Barajas, who works out of Roswell, said areas east and west of U.S. 70 on Curry Roads 5 and 6 face serious shortages.
About three weeks ago, Barajas said, he spoke to a woman on Curry Road 6 whose private well went dry.
Also, places southwest of Cannon Air Force Base are seeing declines in the subsurface area saturated with groundwater, and areas around Ned Houk park have irrigation wells that are producing low amounts of water, he said.
The basin was declared in 1989, meaning anyone wanting to drill a well had to go through an approval process with the state to ensure new water use wouldn’t impair existing uses.
Barajas said it should have been declared earlier.
The Portales Basin and Causey Lingo Basin in Roosevelt County is faring better, he said.
“They’re not drying up domestic wells like they are in the Clovis area,” Barajas said of the Causey Lingo Basin.
Maureen Haney, public relations coordinator for the Office of the State Engineer, said the Portales Basin supervisor hadn’t heard of any wells going dry, but some are producing less water. Farmers in the area are seeking permits for supplemental wells because their existing wells aren’t producing enough water, she said.
Reports from the city of Portales show its wells are still producing, Haney said.
Depending on the area, Barajas said, the water level of the Ogallala Aquifer drops 1-3 feet per year. A place with 3-5 feet of water-saturated subsurface area could go dry in a year or two, he said.
Also, drilling below the bottom of the Ogallala Aquifer, even as deep as 2,000 feet, has yielded little water.
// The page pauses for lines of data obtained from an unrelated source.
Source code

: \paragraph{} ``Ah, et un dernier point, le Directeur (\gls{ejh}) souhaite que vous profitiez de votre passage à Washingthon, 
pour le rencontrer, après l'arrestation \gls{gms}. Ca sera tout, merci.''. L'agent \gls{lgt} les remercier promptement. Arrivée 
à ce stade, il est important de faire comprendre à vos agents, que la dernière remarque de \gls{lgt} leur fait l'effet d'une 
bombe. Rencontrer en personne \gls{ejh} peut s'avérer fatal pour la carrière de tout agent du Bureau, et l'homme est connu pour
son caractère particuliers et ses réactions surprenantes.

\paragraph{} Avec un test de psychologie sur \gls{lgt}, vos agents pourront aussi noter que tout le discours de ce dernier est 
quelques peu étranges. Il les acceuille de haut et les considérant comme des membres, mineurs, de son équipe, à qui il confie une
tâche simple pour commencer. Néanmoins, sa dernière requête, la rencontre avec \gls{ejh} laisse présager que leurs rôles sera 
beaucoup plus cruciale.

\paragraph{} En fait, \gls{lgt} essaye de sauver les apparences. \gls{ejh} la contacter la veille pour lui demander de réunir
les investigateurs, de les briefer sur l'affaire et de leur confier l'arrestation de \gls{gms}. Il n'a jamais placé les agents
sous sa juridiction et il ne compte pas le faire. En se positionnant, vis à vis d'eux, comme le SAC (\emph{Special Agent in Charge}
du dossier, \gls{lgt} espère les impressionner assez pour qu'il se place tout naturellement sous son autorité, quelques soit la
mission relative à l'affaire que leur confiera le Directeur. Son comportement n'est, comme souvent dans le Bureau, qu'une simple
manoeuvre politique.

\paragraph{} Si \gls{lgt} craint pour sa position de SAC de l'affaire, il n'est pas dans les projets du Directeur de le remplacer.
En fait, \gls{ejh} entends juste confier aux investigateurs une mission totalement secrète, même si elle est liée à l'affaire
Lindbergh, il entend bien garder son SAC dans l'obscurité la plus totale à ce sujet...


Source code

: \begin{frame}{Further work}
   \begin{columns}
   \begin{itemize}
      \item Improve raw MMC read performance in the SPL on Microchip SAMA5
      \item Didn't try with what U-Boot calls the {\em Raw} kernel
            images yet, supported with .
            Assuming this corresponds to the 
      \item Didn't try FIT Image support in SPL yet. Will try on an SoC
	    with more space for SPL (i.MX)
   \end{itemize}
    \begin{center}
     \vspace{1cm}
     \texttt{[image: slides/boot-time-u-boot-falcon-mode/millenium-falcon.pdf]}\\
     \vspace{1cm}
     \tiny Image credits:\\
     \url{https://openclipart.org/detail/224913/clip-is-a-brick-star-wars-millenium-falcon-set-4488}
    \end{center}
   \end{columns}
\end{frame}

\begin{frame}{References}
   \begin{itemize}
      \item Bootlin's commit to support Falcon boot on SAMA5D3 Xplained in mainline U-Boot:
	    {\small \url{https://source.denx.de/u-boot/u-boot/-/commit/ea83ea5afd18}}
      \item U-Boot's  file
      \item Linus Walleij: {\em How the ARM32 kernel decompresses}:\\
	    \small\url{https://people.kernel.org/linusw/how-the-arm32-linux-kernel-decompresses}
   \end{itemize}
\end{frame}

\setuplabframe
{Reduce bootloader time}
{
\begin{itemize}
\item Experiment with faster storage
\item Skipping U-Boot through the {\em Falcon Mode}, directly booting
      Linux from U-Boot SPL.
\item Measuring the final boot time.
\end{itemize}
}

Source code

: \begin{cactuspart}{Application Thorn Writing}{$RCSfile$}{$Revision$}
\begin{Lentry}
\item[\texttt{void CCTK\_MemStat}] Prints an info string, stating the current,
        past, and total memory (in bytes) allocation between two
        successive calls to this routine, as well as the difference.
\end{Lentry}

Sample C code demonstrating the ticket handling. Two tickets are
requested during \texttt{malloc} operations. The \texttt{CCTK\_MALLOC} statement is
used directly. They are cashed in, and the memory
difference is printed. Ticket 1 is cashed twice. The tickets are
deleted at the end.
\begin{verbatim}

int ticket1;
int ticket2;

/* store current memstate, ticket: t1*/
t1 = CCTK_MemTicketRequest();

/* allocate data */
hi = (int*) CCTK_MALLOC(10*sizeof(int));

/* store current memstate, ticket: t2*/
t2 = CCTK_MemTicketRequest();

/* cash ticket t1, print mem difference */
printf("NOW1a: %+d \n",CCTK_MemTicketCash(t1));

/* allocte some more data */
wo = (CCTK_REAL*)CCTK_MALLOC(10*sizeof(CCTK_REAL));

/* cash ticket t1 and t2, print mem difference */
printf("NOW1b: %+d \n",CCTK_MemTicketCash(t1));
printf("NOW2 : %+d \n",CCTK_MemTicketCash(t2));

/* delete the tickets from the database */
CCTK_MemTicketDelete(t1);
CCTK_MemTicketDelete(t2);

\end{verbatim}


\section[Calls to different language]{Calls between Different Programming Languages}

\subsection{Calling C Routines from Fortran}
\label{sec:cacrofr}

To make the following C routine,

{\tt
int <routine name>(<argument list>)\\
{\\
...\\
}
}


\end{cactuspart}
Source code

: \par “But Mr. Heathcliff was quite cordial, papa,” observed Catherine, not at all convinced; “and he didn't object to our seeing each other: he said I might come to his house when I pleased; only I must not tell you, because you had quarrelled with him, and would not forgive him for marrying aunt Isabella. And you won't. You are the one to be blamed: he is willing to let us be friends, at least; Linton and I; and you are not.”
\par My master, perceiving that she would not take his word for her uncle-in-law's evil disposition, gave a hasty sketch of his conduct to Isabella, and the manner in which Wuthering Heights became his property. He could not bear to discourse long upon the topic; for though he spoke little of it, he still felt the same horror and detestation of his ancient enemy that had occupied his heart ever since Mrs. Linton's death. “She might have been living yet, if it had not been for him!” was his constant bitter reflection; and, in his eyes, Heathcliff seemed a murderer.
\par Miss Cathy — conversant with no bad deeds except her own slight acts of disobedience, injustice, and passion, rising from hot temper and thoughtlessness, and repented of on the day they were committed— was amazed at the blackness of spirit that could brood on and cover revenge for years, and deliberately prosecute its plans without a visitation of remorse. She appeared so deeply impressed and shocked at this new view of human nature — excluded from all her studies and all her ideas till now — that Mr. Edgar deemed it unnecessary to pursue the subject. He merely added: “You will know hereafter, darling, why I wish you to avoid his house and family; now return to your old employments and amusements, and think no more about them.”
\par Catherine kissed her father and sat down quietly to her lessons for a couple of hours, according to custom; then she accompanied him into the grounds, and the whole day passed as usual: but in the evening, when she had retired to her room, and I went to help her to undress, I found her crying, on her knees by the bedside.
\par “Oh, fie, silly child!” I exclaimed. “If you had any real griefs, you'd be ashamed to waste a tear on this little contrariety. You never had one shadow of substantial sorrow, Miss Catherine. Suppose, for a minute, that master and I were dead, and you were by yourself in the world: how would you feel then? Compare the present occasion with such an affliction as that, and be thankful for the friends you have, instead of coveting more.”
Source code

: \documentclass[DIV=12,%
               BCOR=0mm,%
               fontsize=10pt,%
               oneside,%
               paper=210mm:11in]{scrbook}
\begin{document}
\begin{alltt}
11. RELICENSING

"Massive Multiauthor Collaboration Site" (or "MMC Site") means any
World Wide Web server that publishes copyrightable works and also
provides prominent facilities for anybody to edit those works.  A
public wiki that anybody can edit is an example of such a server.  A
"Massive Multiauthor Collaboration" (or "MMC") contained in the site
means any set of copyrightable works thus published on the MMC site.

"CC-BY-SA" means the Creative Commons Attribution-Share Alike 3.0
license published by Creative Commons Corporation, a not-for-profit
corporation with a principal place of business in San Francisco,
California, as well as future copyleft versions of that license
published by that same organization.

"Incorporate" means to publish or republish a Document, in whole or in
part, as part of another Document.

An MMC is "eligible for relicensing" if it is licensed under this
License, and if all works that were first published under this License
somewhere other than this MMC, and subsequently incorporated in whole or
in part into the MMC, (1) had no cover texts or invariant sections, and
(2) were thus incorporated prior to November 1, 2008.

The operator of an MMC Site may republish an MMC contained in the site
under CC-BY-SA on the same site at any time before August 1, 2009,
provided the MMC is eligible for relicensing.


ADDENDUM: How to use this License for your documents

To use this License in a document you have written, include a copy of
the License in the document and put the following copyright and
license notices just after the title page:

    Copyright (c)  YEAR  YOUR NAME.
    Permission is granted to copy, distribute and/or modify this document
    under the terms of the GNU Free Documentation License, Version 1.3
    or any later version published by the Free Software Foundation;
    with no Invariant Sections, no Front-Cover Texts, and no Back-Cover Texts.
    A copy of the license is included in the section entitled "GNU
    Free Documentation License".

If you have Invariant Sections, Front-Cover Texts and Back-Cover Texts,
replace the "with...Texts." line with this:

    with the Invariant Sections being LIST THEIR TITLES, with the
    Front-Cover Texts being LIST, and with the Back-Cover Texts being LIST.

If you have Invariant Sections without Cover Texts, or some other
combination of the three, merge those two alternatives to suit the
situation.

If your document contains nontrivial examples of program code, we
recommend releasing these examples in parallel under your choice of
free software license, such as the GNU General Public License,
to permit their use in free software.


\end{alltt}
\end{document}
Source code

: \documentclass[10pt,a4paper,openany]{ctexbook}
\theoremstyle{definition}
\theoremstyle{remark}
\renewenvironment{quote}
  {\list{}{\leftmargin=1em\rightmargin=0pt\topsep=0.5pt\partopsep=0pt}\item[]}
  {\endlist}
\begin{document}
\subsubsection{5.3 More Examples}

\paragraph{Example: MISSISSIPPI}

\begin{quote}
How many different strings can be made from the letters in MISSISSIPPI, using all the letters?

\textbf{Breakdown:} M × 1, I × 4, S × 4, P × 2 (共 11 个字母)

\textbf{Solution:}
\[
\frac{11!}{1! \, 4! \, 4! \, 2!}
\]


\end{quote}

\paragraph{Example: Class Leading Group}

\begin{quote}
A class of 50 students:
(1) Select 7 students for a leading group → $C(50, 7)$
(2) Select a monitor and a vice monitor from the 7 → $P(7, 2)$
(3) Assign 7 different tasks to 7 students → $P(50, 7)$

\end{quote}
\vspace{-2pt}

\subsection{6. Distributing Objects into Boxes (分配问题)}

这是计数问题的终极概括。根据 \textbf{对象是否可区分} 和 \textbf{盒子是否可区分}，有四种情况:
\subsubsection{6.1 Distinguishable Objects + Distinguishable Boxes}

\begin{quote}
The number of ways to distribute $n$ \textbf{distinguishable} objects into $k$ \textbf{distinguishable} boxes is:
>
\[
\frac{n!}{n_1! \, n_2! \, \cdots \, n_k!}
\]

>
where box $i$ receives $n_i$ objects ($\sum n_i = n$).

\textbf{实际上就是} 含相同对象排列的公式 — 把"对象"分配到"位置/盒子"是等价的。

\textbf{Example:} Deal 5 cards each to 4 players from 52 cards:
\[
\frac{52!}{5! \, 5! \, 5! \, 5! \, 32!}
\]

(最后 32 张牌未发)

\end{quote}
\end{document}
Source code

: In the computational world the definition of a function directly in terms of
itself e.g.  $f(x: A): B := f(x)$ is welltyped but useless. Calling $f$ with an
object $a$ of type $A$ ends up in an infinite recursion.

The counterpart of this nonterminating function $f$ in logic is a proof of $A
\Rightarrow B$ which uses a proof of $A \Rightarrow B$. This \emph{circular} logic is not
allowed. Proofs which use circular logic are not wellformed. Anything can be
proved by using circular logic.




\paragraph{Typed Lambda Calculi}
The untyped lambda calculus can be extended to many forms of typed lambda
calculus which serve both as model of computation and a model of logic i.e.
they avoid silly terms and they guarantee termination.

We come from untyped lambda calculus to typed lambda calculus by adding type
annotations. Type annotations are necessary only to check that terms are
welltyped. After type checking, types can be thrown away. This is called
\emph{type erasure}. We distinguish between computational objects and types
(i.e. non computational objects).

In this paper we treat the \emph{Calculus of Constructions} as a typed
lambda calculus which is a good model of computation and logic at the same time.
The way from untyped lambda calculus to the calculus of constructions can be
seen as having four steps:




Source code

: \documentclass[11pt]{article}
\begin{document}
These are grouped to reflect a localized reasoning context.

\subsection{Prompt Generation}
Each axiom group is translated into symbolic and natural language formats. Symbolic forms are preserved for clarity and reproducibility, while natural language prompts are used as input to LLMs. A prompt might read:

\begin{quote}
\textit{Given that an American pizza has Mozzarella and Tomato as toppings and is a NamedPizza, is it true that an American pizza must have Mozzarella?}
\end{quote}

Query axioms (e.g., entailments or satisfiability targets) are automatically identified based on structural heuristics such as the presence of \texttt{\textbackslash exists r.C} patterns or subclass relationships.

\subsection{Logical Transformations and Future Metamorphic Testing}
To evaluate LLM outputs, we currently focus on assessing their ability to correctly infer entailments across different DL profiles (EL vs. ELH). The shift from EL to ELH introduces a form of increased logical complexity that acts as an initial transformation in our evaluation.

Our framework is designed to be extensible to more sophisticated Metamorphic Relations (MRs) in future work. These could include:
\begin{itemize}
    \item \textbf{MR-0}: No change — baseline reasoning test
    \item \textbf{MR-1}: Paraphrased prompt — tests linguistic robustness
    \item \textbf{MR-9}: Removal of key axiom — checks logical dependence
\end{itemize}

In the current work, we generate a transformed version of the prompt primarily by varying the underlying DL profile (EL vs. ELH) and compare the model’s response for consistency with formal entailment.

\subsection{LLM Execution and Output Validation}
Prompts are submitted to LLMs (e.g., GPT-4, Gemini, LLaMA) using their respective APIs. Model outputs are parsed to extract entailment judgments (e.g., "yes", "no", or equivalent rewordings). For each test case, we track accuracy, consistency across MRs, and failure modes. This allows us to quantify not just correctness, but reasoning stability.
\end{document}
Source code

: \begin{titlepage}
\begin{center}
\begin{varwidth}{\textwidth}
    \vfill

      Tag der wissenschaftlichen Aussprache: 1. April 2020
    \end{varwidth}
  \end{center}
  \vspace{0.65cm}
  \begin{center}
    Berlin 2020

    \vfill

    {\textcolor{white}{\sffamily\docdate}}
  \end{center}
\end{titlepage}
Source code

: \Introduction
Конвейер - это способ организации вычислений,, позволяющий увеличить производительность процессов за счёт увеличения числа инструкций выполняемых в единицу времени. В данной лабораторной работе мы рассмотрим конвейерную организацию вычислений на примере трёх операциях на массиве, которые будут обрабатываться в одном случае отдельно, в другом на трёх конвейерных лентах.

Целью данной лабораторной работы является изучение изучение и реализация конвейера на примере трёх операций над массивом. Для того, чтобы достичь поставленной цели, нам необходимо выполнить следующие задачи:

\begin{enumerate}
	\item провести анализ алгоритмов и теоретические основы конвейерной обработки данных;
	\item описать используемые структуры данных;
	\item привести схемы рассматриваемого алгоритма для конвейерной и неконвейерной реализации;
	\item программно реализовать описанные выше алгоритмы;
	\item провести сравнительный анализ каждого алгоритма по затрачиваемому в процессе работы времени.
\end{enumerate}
The small amounts of water and the cost of drilling and pumping a well that deep make the practice not economically feasible, Barajas said.
Barajas said the declining water is the reason the state engineer set up guidelines to ensure a 40-year water supply for the Curry County and Portales basins in June 2010. The guidelines forbid any action that would cause more than a 1-foot drop in the water level in a 40-year period.
The decreasing water supply is also why the process for getting the Ute Water Pipeline has been stepped up, Barajas said. Ute Reservoir was created to supply water to Eastern New Mexico, he said.